There was no organized body of Confederate soldiers from Wetzel, Marshall, or Tyler counties. About fifty men in all entered the service from Wetzel, but in doing so they were compelled to run the blockade, and scattered to the four winds. Some of them were afterward found in Louisiana and Tennessee regiments. Some did not get through at all and were sent to Federal prisons. One party of five included Mordecai Yarnell, who became a member of Company G, Twenty-seventh Virginia, and was promoted to lieutenant; Ephraim Wells, promoted to captain of a cavalry company; Friend C. Cox, who became a staff officer with Gen. W. H. F. Lee; and Robert McEldowney, a member of the Shriver Grays, of Wheeling.

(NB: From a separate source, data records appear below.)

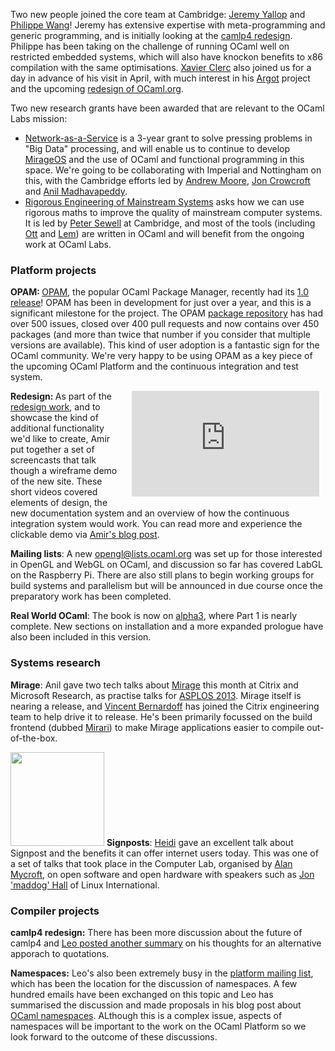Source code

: Two new people joined the core team at Cambridge: [Jeremy Yallop](../people/jyallop.html) and [Philippe Wang](../people/pwang.html)!
Jeremy has extensive expertise with meta-programming and generic programming,
and is initially looking at the [camlp4 redesign](../tasks/compiler.html#Camlp4%20redesign).
Philippe has been taking on the challenge of running OCaml well on restricted embedded systems, which
will also have knockon benefits to x86 compilation with the same optimisations.
[Xavier Clerc](http://www.x9c.fr) also joined us for a day in advance of his
visit in April, with much interest in his [Argot](http://argot.x9c.fr) project
and the upcoming [redesign of OCaml.org](../tasks/outreach.html#OCaml.org%20redesign).

Two new research grants have been awarded that are relevant to the OCaml Labs mission:

* [Network-as-a-Service](http://gow.epsrc.ac.uk/NGBOViewGrant.aspx?GrantRef=EP/K032968/1) is a 3-year grant to solve pressing problems in "Big Data" processing, and will enable us to continue to develop [MirageOS](http://openmirage.org) and the use of OCaml and functional programming in this space.  We're going to be collaborating with Imperial and Nottingham on this, with the Cambridge efforts led by [Andrew Moore](http://www.cl.cam.ac.uk/~awm22/), [Jon Crowcroft](../people/crowcroft.html) and [Anil Madhavapeddy](../people/avsm.html).
* [Rigorous Engineering of Mainstream Systems](http://rems.io) asks how we can use rigorous maths to improve the quality of mainstream computer systems.  It is led by [Peter Sewell](http://www.cl.cam.ac.uk/~pes20) at Cambridge, and most of the tools (including [Ott](http://www.cl.cam.ac.uk/~pes20/ott/) and [Lem](http://www.cs.kent.ac.uk/people/staff/sao/lem/)) are written in OCaml and will benefit from the ongoing work at OCaml Labs.

### Platform projects

<b>OPAM: </b> [OPAM](http://opam.ocamlpro.com), the popular OCaml Package Manager, recently had its [1.0
release](http://www.ocamlpro.com/blog/2013/03/14/opam-1.0.0.html)!  OPAM has
been in development for just over a year, and this is a significant milestone
for the project.  The OPAM [package repository](https://github.com/OCamlPro/opam-repository/issues) has had over
500 issues, closed over 400 pull requests and now contains over 450 packages
(and more than twice that number if you consider that multiple versions are
available).  This kind of user adoption is a fantastic sign for the OCaml
community.  We're very happy to be using OPAM as a key piece of the upcoming
OCaml Platform and the continuous integration and test system. 

<iframe src="http://player.vimeo.com/video/61768157?byline=0&amp;portrait=0" width="300" height="169" frameborder="0" style="float:right; padding: 0px 10px 10px 10px;" webkitAllowFullScreen="true" mozallowfullscreen="true" allowFullScreen="true"></iframe>

<b>Redesign: </b> As part of the [redesign
work](../tasks/outreach.html#OCaml.org%20redesign), and to showcase the kind of
additional functionality we'd like to create, Amir put together a set of
screencasts that talk though a wireframe demo of the new site.  These short
videos covered elements of design, the new documentation system and an overview
of how the continuous integration system would work.  You can read more and
experience the clickable demo via [Amir's blog post](http://amirchaudhry.com/wireframe-demos-for-ocamlorg).

<b>Mailing lists</b>: A new <a href="http://lists.ocaml.org/listinfo/opengl">opengl@lists.ocaml.org</a> was
set up for those interested in OpenGL and WebGL on OCaml, and discussion so far
has covered LabGL on the Raspberry Pi. There are also still plans to begin
working groups for build systems and parallelism but will be announced in due
course once the preparatory work has been completed.

<b>Real World OCaml</b>: The book is now on [alpha3](http://www.realworldocaml.org),
where Part 1 is nearly complete.  New sections on installation and a more
expanded prologue have also been included in this version.

### Systems research

<b>Mirage</b>: Anil gave two tech talks about [Mirage](http://openmirage.org) this month at Citrix and Microsoft Research, as practise talks for [ASPLOS 2013](http://asplos13.rice.edu). Mirage itself is nearing a release, and [Vincent Bernardoff](https://github.com/vbmithr) has joined the Citrix engineering team to help drive it to release. He's been primarily focussed on the build frontend (dubbed [Mirari](../tasks/mirage.html#Mirari)) to make Mirage applications easier to compile out-of-the-box.

<a href="../images/heidi-signposts.jpg"><img class="left" width="150px" src="../images/heidi-signposts-thumb.jpg"></img></a>
<b>Signposts</b>: [Heidi](../people/hhoward.html) gave an excellent talk about Signpost and the benefits it can offer internet users today. This was one of a set of talks that took place in the Computer Lab, organised by [Alan Mycroft](../people/amycroft.html), on open software and open hardware with speakers such as [Jon 'maddog' Hall](http://en.wikipedia.org/wiki/Jon_Hall_(programmer)) of Linux International.

### Compiler projects

<b>camlp4 redesign:</b> There has been more discussion about the future of camlp4 and [Leo posted another summary](http://www.lpw25.net/2013/02/05/camlp4-alternative-part-2.html) on his thoughts for an alternative apporach to quotations.

<b>Namespaces:</b> Leo's also been extremely busy in the [platform mailing list](http://lists.ocaml.org/listinfo/platform), which has been the location for the discussion of namespaces.  A few hundred emails have been exchanged on this topic and Leo has summarised the discussion and made proposals in his blog post about [OCaml namespaces](http://www.lpw25.net/2013/03/10/ocaml-namespaces.html).  ALthough this is a complex issue, aspects of namespaces will be important to the work on the OCaml Platform so we look forward to the outcome of these discussions.


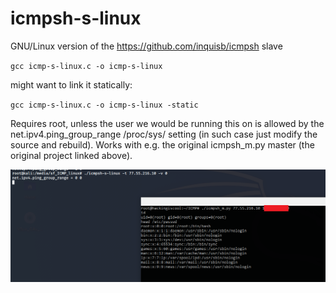 # icmpsh-s-linux
GNU/Linux version of the https://github.com/inquisb/icmpsh slave

`gcc icmp-s-linux.c -o icmp-s-linux`

might want to link it statically:

`gcc icmp-s-linux.c -o icmp-s-linux -static`

Requires root, unless the user we would be running this on is allowed by the net.ipv4.ping_group_range /proc/sys/ setting (in such case just modify the source and rebuild). Works with e.g. the original icmpsh_m.py master (the original project linked above).

![Screen](SCREEN.PNG?raw=true)
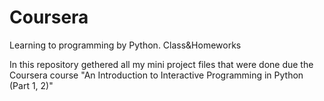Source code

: # Coursera
Learning to programming by Python. Class&amp;Homeworks

In this repository gethered all my mini project files that were done due the Coursera course "An Introduction to Interactive Programming in Python (Part 1, 2)"

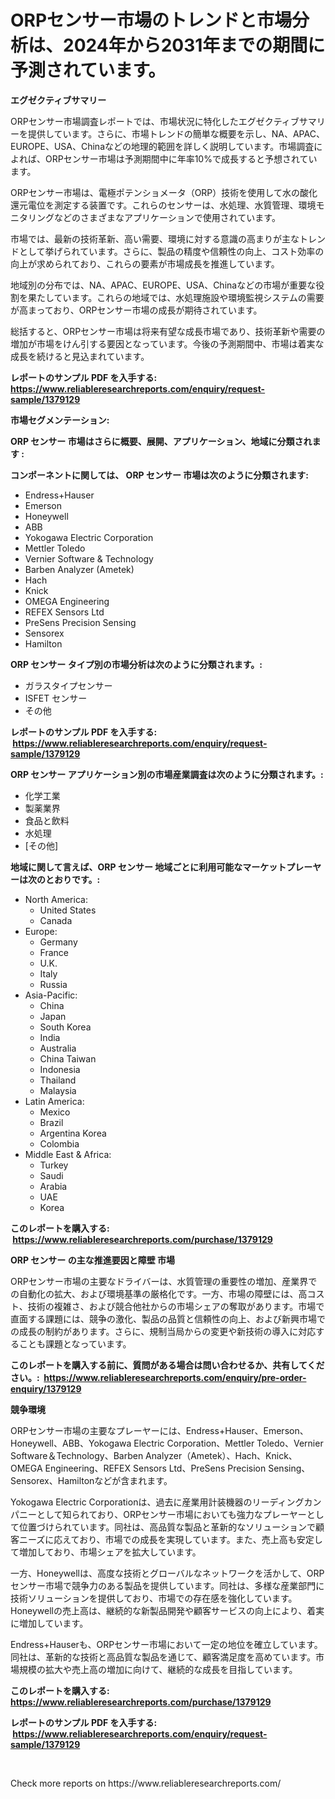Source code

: <p><h1>ORPセンサー市場のトレンドと市場分析は、2024年から2031年までの期間に予測されています。</h1></p><p><strong>エグゼクティブサマリー</strong></p>
<p><p>ORPセンサー市場調査レポートでは、市場状況に特化したエグゼクティブサマリーを提供しています。さらに、市場トレンドの簡単な概要を示し、NA、APAC、EUROPE、USA、Chinaなどの地理的範囲を詳しく説明しています。市場調査によれば、ORPセンサー市場は予測期間中に年率10%で成長すると予想されています。</p><p>ORPセンサー市場は、電極ポテンショメータ（ORP）技術を使用して水の酸化還元電位を測定する装置です。これらのセンサーは、水処理、水質管理、環境モニタリングなどのさまざまなアプリケーションで使用されています。</p><p>市場では、最新の技術革新、高い需要、環境に対する意識の高まりが主なトレンドとして挙げられています。さらに、製品の精度や信頼性の向上、コスト効率の向上が求められており、これらの要素が市場成長を推進しています。</p><p>地域別の分布では、NA、APAC、EUROPE、USA、Chinaなどの市場が重要な役割を果たしています。これらの地域では、水処理施設や環境監視システムの需要が高まっており、ORPセンサー市場の成長が期待されています。</p><p>総括すると、ORPセンサー市場は将来有望な成長市場であり、技術革新や需要の増加が市場をけん引する要因となっています。今後の予測期間中、市場は着実な成長を続けると見込まれています。</p></p>
<p><strong>レポートのサンプル PDF を入手する: <a href="https://www.reliableresearchreports.com/enquiry/request-sample/1379129">https://www.reliableresearchreports.com/enquiry/request-sample/1379129</a></strong></p>
<p><strong>市場セグメンテーション:</strong></p>
<p><strong> ORP センサー 市場はさらに概要、展開、アプリケーション、地域に分類されます :</strong></p>
<p><strong>コンポーネントに関しては、 ORP センサー 市場は次のように分類されます: &nbsp;</strong></p>
<p><ul><li>Endress+Hauser</li><li>Emerson</li><li>Honeywell</li><li>ABB</li><li>Yokogawa Electric Corporation</li><li>Mettler Toledo</li><li>Vernier Software & Technology</li><li>Barben Analyzer (Ametek)</li><li>Hach</li><li>Knick</li><li>OMEGA Engineering</li><li>REFEX Sensors Ltd</li><li>PreSens Precision Sensing</li><li>Sensorex</li><li>Hamilton</li></ul></p>
<p><strong> ORP センサー タイプ別の市場分析は次のように分類されます。:</strong></p>
<p><ul><li>ガラスタイプセンサー</li><li>ISFET センサー</li><li>その他</li></ul></p>
<p><strong>レポートのサンプル PDF を入手する: &nbsp;<a href="https://www.reliableresearchreports.com/enquiry/request-sample/1379129">https://www.reliableresearchreports.com/enquiry/request-sample/1379129</a></strong></p>
<p><strong> ORP センサー アプリケーション別の市場産業調査は次のように分類されます。:</strong></p>
<p><ul><li>化学工業</li><li>製薬業界</li><li>食品と飲料</li><li>水処理</li><li>[その他]</li></ul></p>
<p><strong>地域に関して言えば、ORP センサー 地域ごとに利用可能なマーケットプレーヤーは次のとおりです。:</strong></p>
<p><ul>
    <li>
        North America:
        <ul>
            <li>United States</li>
            <li>Canada</li>
        </ul>
    </li>
    <li>
        Europe:
        <ul>
            <li>Germany</li>
            <li>France</li>
            <li>U.K.</li>
            <li>Italy</li>
            <li>Russia</li>
        </ul>
    </li>
    <li>
        Asia-Pacific:
        <ul>
            <li>China</li>
            <li>Japan</li>
            <li>South Korea</li>
            <li>India</li>
            <li>Australia</li>
            <li>China Taiwan</li>
            <li>Indonesia</li>
            <li>Thailand</li>
            <li>Malaysia</li>
        </ul>
    </li>
    <li>
        Latin America:
        <ul>
            <li>Mexico</li>
            <li>Brazil</li>
            <li>Argentina Korea</li>
            <li>Colombia</li>
        </ul>
    </li>
    <li>
        Middle East & Africa:
        <ul>
            <li>Turkey</li>
            <li>Saudi</li>
            <li>Arabia</li>
            <li>UAE</li>
            <li>Korea</li>
        </ul>
    </li>
    </ul></p>
<p><strong>このレポートを購入する: &nbsp;<a href="https://www.reliableresearchreports.com/purchase/1379129">https://www.reliableresearchreports.com/purchase/1379129</a></strong></p>
<p><strong>ORP センサー の主な推進要因と障壁 市場</strong></p>
<p><p>ORPセンサー市場の主要なドライバーは、水質管理の重要性の増加、産業界での自動化の拡大、および環境基準の厳格化です。一方、市場の障壁には、高コスト、技術の複雑さ、および競合他社からの市場シェアの奪取があります。市場で直面する課題には、競争の激化、製品の品質と信頼性の向上、および新興市場での成長の制約があります。さらに、規制当局からの変更や新技術の導入に対応することも課題となっています。</p></p>
<p><strong>このレポートを購入する前に、質問がある場合は問い合わせるか、共有してください。:&nbsp; <a href="https://www.reliableresearchreports.com/enquiry/pre-order-enquiry/1379129">https://www.reliableresearchreports.com/enquiry/pre-order-enquiry/1379129</a></strong></p>
<p><strong>競争環境</strong></p>
<p><p>ORPセンサー市場の主要なプレーヤーには、Endress+Hauser、Emerson、Honeywell、ABB、Yokogawa Electric Corporation、Mettler Toledo、Vernier Software＆Technology、Barben Analyzer（Ametek）、Hach、Knick、OMEGA Engineering、REFEX Sensors Ltd、PreSens Precision Sensing、Sensorex、Hamiltonなどが含まれます。</p><p>Yokogawa Electric Corporationは、過去に産業用計装機器のリーディングカンパニーとして知られており、ORPセンサー市場においても強力なプレーヤーとして位置づけられています。同社は、高品質な製品と革新的なソリューションで顧客ニーズに応えており、市場での成長を実現しています。また、売上高も安定して増加しており、市場シェアを拡大しています。</p><p>一方、Honeywellは、高度な技術とグローバルなネットワークを活かして、ORPセンサー市場で競争力のある製品を提供しています。同社は、多様な産業部門に技術ソリューションを提供しており、市場での存在感を強化しています。Honeywellの売上高は、継続的な新製品開発や顧客サービスの向上により、着実に増加しています。</p><p>Endress+Hauserも、ORPセンサー市場において一定の地位を確立しています。同社は、革新的な技術と高品質な製品を通じて、顧客満足度を高めています。市場規模の拡大や売上高の増加に向けて、継続的な成長を目指しています。</p></p>
<p><strong>このレポートを購入する: &nbsp; <a href="https://www.reliableresearchreports.com/purchase/1379129">https://www.reliableresearchreports.com/purchase/1379129</a></strong></p>
<p><strong>レポートのサンプル PDF を入手する: &nbsp;<a href="https://www.reliableresearchreports.com/enquiry/request-sample/1379129">https://www.reliableresearchreports.com/enquiry/request-sample/1379129</a></strong><strong></strong></p>
<p>&nbsp;</p>
<p>Check more reports on https://www.reliableresearchreports.com/</p>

The Shriver Grays, organized at Wheeling, with about 80 men, was organized in May, 1861, with Daniel Shriver, captain; John W. Mitchell, first lieutenant; John B. Leadley, second lieutenant; Pryor Boyd, junior second lieutenant. The company left Wheeling on the 2ist or 22d of May, 1861, and went to Harper's Ferry, reporting to Col. T. J. Jackson. It was mustered in as Company G, Twenty-seventh Virginia infantry, of the Stonewall brigade. It served faithfully in that regiment until about May, 1863, when most of the survivors of the original company were transferred to the Thirty- sixth Virginia cavalry battalion, commanded by Maj. James Sweeney, of Wheeling. The battalion participated in the East Tennessee campaign as a part of Longstreet's command, was at the burning of Chambersburg, and in the rear guard after Gettysburg. Captain Shriver was succeeded in command, in the fall of 1862, by Robert McEldowney, previously orderly-sergeant. Captain McEldowney was the last remaining commissioned officer with the Twenty-seventh, on March 25, 1865, when the assault was made on Fort Stedman, and he was there wounded and disabled.